- Exercise
Would you return exactly the lines below from the line with "de Campo de" through the line with "sino que convergía", both included, and nothing else, leaving out the pictures?

- Supplied data

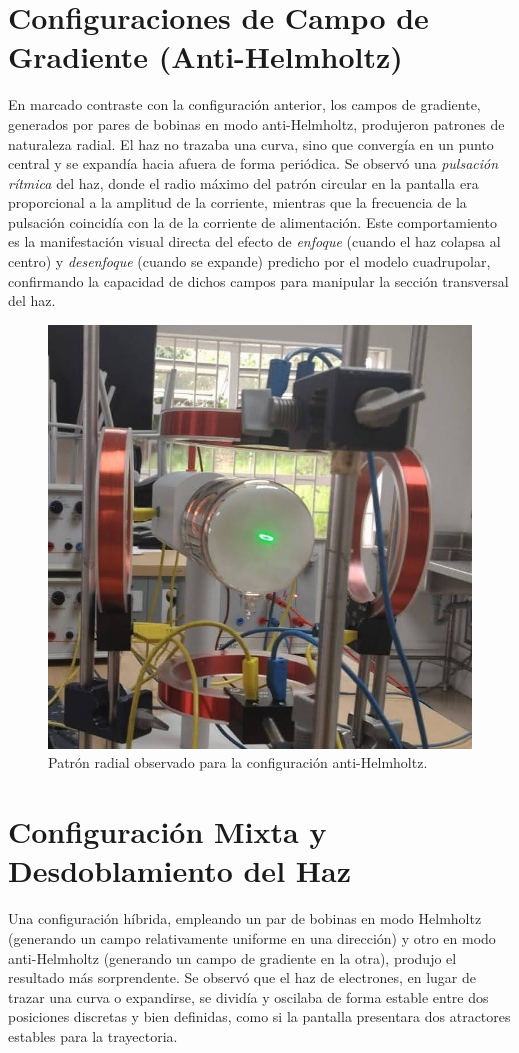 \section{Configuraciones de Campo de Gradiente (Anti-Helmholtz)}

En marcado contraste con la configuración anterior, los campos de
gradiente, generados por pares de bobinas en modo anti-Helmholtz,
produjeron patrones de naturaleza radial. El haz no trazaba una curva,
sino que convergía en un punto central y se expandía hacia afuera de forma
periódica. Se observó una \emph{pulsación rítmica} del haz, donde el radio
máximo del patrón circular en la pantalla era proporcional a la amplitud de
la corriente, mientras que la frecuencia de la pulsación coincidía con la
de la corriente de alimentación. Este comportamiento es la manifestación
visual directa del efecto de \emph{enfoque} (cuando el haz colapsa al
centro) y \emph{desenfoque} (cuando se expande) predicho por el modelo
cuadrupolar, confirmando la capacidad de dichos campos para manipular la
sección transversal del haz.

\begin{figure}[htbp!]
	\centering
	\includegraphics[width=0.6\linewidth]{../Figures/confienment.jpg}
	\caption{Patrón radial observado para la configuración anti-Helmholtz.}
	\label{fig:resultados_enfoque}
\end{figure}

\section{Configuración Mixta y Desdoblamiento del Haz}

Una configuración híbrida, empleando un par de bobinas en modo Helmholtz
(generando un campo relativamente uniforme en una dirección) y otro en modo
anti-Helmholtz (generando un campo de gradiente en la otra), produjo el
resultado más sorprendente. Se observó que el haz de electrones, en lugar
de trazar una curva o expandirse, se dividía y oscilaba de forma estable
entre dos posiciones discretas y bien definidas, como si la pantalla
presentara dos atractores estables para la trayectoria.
* * *
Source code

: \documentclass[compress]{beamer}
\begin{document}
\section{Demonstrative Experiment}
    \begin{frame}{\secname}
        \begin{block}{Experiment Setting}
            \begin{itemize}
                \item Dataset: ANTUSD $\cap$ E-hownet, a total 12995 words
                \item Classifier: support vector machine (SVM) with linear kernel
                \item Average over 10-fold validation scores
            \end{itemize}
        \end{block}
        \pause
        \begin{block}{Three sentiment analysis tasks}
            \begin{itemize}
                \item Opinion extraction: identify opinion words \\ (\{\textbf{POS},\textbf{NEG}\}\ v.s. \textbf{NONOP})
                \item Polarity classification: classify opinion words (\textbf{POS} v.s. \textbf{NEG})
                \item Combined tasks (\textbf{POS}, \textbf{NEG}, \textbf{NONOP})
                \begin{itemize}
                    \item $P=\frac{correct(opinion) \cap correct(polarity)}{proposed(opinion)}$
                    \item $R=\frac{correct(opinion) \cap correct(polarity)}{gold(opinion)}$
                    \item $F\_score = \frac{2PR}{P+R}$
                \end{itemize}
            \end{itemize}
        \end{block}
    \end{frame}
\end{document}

- Answer below
 \section{Configuraciones de Campo de Gradiente (Anti-Helmholtz)}

En marcado contraste con la configuración anterior, los campos de
gradiente, generados por pares de bobinas en modo anti-Helmholtz,
produjeron patrones de naturaleza radial. El haz no trazaba una curva,
sino que convergía en un punto central y se expandía hacia afuera de forma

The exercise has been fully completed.